Beispiel Sanitärbetrieb Berg aus Jork: „Energiewende zu Hause“
Timo Berg führt in Jork einen Betrieb für Heizung, Klima und Sanitär. Er kennt die Reaktionen seiner Kunden, wenn er ihnen die Rechnung für den Einbau einer Wärmepumpe aufmacht. Da kommen schnell mal 30.000 Euro zusammen - und weit darüber hinaus. Er propagiert „eine Energiewende zu Hause in kleinen Schritten“. Erst mal die Vorlauftemperatur der Heizung runterfahren, einen hydraulischen Abgleich machen, die Flächen der Heizungen vergrößern oder sich um die Hausdämmung kümmern.
Beispiel Windpark Oederquart: Zehn Jahre von der Idee bis zur Realisierung
Jürgen Goldenstein vom Bürgerwindpark Oederquart ist leidgeprüft. Er kritisiert die Dauer, wenn von der Idee bis zur Realisierung eines Windpark zehn Jahre vergehen, weil 80 Institutionen und bis zu 500 Menschen mitreden bei der Planung. Goldenstein: „Das ist bürokratischer Wahnsinn.“
Wenn die Baugenehmigung endlich vorliegt, bleibt es schwierig. Goldenstein sucht Umspannwerke, aber die hätten eine Lieferzeit von 40 Monaten und kosteten 7 Millionen Euro. Und er sucht Trafos, aber die seien in Deutschland ausverkauft und kosteten inzwischen 2 Millionen Euro. Allein in Nordkehdingen würden 250 Megawatt Strom produziert. Zu gern würde Goldenstein diese Energie direkt an die Industrie auf Bützflethersand verkaufen, die nach grünem Strom dürstet. Das geht aber nicht: Der Strom muss ins große Netz eingespeist werden.

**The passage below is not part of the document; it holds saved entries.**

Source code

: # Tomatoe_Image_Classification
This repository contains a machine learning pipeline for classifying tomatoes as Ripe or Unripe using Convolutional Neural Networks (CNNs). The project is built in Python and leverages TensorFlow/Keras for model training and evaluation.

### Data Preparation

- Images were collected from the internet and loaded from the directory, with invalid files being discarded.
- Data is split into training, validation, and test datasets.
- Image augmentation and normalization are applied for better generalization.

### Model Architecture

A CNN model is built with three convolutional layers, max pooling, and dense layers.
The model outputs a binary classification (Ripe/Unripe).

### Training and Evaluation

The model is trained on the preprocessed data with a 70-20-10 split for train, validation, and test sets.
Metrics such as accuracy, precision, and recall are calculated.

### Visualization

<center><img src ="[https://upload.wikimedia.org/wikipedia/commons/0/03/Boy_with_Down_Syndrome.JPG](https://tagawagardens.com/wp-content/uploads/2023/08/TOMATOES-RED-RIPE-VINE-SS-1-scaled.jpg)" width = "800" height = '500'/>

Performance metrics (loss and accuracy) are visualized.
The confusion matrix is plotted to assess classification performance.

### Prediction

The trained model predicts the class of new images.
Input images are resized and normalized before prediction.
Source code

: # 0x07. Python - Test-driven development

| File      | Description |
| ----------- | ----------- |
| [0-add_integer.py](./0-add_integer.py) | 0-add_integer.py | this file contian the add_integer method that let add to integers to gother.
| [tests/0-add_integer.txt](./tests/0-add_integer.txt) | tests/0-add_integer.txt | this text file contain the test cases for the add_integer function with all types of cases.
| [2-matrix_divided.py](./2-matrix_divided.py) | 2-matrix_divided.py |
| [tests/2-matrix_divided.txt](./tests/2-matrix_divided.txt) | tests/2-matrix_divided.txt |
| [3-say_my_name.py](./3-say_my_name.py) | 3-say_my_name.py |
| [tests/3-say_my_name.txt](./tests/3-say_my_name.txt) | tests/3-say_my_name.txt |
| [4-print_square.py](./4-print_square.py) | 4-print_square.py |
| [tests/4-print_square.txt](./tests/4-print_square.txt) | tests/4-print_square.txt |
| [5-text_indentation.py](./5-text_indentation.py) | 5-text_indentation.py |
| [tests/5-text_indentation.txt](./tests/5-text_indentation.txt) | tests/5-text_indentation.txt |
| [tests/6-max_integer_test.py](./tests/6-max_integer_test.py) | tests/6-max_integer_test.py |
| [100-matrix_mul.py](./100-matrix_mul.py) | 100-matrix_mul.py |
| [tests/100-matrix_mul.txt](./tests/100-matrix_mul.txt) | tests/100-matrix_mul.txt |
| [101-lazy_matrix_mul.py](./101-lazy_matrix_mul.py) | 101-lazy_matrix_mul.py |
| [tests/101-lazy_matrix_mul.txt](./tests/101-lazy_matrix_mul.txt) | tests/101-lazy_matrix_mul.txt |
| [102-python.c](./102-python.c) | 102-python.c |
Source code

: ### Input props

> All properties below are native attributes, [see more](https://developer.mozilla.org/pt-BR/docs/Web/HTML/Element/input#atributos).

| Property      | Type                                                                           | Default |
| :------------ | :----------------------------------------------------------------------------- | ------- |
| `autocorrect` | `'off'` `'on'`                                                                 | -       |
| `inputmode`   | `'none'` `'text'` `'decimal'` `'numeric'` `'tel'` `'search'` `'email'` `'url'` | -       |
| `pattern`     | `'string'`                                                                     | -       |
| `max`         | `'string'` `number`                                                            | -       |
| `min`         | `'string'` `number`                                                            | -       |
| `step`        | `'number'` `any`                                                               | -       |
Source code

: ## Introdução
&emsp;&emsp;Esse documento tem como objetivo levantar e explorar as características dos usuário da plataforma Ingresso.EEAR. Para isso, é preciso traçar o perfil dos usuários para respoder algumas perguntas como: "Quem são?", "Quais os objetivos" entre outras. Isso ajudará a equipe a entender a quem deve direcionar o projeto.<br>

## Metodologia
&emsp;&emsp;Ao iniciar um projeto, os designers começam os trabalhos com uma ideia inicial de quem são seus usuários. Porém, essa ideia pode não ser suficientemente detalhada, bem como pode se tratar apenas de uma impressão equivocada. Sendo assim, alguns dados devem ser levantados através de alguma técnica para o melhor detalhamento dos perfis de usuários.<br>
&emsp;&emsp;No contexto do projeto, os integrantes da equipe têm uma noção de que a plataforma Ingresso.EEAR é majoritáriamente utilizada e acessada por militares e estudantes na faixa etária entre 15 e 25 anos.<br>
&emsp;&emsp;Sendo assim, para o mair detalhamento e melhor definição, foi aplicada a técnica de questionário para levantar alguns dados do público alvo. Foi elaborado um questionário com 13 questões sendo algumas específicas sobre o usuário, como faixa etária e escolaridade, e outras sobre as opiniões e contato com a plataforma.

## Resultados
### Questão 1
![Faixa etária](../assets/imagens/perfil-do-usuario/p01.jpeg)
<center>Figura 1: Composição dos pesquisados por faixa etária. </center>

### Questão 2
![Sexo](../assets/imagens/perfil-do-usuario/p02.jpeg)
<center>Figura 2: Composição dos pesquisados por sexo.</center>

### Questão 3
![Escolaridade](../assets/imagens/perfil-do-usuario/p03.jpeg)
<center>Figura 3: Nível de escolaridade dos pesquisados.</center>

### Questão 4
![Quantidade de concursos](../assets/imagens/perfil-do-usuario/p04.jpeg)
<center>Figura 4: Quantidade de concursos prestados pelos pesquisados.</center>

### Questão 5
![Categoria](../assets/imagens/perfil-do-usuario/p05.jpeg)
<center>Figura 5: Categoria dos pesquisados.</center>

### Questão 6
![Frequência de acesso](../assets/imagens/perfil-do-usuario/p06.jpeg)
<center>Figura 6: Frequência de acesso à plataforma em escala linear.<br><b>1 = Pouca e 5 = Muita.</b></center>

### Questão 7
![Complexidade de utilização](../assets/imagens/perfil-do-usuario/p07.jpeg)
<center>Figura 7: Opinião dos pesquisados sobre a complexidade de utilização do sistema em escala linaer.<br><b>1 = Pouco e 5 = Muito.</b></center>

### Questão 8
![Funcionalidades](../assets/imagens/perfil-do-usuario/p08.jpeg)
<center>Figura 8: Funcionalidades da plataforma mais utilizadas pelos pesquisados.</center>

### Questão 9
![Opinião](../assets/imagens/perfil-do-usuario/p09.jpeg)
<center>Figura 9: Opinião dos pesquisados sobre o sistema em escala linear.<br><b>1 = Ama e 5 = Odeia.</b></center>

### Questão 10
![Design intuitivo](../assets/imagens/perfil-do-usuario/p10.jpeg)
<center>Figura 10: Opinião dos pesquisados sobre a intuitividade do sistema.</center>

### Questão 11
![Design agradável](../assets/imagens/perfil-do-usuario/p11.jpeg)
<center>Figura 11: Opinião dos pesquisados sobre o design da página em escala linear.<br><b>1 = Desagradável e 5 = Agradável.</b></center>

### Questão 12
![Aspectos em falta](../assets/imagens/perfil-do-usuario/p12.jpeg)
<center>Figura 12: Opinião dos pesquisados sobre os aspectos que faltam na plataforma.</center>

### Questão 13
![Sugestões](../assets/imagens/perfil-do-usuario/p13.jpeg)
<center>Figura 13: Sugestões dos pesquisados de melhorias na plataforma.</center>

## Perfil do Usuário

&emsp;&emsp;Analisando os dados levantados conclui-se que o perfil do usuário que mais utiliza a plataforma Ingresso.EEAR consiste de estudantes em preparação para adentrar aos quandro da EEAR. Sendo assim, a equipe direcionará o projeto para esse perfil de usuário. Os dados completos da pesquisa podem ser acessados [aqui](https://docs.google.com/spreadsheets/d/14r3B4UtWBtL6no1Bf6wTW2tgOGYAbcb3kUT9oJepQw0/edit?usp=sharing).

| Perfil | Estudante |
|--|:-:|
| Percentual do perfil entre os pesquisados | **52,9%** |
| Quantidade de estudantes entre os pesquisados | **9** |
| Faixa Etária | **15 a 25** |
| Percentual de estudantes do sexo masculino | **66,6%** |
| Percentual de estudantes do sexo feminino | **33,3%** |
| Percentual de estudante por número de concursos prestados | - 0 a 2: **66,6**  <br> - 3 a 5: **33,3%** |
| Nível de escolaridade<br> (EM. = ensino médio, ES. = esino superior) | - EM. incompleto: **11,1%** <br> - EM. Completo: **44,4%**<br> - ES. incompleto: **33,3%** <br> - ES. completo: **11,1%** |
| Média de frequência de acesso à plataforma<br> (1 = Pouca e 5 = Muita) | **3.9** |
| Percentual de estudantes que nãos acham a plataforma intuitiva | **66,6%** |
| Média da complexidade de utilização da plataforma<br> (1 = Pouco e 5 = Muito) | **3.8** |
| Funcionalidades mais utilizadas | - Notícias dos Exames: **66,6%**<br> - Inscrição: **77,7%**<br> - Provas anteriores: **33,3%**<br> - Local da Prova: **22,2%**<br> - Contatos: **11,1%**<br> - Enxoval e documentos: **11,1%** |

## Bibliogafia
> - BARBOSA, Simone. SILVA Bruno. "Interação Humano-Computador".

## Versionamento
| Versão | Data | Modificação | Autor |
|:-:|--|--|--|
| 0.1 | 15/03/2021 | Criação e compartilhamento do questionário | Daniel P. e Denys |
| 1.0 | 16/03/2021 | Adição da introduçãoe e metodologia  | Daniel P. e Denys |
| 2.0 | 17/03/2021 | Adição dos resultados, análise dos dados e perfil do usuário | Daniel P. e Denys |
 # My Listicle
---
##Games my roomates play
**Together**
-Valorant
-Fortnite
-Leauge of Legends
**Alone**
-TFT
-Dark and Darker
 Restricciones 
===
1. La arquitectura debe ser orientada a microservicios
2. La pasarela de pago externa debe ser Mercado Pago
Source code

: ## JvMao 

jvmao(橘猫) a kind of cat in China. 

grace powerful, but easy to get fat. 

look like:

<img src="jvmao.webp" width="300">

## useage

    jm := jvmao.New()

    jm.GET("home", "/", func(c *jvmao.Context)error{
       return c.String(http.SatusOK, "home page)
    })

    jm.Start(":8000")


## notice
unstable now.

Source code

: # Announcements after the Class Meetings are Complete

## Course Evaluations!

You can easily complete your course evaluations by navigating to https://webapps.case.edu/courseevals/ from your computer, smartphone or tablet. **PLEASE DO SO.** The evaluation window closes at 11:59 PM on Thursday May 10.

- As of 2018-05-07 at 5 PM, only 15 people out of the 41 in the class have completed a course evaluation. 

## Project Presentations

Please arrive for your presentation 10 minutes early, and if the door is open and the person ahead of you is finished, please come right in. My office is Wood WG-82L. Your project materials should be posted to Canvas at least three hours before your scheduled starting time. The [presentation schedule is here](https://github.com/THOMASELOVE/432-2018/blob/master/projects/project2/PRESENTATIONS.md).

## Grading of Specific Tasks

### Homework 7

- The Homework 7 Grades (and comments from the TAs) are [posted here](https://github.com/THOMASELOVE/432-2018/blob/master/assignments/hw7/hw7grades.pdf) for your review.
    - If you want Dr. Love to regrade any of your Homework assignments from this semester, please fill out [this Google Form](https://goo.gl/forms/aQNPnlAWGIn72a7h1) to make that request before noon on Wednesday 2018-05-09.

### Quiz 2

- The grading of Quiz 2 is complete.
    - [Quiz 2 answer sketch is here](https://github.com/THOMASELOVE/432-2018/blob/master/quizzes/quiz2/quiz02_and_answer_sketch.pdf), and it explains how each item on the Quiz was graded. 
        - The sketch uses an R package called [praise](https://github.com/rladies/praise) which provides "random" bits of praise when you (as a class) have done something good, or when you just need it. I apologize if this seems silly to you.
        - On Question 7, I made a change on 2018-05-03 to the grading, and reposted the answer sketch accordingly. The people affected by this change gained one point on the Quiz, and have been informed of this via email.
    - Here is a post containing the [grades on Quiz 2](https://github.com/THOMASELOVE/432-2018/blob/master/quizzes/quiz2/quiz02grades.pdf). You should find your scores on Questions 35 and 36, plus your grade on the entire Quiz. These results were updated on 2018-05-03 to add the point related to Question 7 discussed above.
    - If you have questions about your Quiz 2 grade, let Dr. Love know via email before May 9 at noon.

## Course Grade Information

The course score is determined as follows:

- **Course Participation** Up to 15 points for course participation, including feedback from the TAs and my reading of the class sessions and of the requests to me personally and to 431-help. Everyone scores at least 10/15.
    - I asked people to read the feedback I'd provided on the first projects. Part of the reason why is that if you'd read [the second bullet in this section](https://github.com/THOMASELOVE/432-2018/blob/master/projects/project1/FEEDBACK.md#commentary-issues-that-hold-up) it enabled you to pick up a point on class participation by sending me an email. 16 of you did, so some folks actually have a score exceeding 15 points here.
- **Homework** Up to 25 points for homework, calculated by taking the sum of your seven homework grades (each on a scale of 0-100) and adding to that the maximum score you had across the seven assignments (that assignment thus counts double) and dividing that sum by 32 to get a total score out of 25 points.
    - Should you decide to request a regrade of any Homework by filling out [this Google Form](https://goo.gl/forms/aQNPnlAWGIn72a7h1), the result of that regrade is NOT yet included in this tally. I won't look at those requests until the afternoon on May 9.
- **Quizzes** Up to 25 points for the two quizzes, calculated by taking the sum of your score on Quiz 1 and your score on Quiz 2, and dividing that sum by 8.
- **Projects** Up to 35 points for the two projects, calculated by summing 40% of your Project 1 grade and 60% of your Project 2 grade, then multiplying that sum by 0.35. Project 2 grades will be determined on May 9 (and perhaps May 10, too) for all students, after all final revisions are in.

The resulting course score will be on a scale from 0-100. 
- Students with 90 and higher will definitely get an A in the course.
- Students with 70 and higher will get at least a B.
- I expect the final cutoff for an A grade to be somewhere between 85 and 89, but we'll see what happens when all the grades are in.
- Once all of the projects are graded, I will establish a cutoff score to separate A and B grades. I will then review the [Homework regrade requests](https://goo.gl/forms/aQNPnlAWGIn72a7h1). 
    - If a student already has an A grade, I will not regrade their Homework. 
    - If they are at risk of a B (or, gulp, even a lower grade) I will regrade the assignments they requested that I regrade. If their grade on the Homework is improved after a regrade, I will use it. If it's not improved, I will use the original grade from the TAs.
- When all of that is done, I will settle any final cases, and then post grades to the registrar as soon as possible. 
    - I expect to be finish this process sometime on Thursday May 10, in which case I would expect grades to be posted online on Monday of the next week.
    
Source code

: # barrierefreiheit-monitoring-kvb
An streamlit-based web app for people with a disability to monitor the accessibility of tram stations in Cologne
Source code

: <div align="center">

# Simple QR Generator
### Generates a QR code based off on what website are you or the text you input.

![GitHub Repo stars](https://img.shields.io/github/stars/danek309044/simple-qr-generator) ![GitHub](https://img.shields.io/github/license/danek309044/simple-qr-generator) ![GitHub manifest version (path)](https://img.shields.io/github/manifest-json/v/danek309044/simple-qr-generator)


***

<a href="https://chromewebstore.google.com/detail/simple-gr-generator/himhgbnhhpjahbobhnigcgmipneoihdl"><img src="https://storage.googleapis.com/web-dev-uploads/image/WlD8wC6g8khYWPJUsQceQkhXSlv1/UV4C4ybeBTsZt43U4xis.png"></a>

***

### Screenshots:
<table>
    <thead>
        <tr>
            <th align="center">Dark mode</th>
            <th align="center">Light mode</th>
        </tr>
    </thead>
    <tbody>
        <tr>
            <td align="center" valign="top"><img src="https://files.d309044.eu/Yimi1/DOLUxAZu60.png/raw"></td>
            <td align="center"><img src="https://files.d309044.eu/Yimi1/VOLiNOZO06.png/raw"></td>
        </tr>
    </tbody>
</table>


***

Seefried: Diskussion zu jeder Windenergie-Fläche
Landrat Seefried wies darauf hin, dass der Landkreis 4 Prozent seiner Fläche vorrangig für die Windkraft reservieren will, gefordert sind gesetzlich nur gut 3,6 Prozent. Er sagte: „Die Energiewende funktioniert nur mit den Menschen.“
Seefried sieht einen großen gesellschaftlichen Konsens, den Weg der regenerativen Energien zu gehen. Er erwartet, dass es zu jeder ausgewiesenen Fläche für Windenergie-Anlagen Diskussionen geben wird.
Am Ende zog der Landrat als Schirmherr der Klimawerkstatt Bilanz. Der Staat müsse finanziell helfen, damit die Klimawende ins Laufen komme. Das stärke die Wirtschaft und bringe Deutschland nach vorn. Und auf Zuruf eines Zuhörers während des Klimawerkstatt-Treffens im Kreishaus unterstrich er dessen Aussage: Die Energiewende im ländlichen Raum gelingt nur zusammen mit der Landwirtschaft.
Die Klimawerkstatt im Landkreis Stade gibt es seit zehn Jahren. Sie ist ein eingetragener Verein. Kommunen und Betriebe haben sich hier zusammengeschlossen, um die Energiewende in der Region voranzutreiben. Ziel, so Frank Bünte von den Stadtwerken Stade, sei es auch, durch die Wende Wertschöpfung zu generieren. Bislang habe die Werkstatt 2500 Beratungen durchgeführt, 7000 Schulkinder informiert und etwa 1000 Gäste bei Veranstaltungen begrüßen können.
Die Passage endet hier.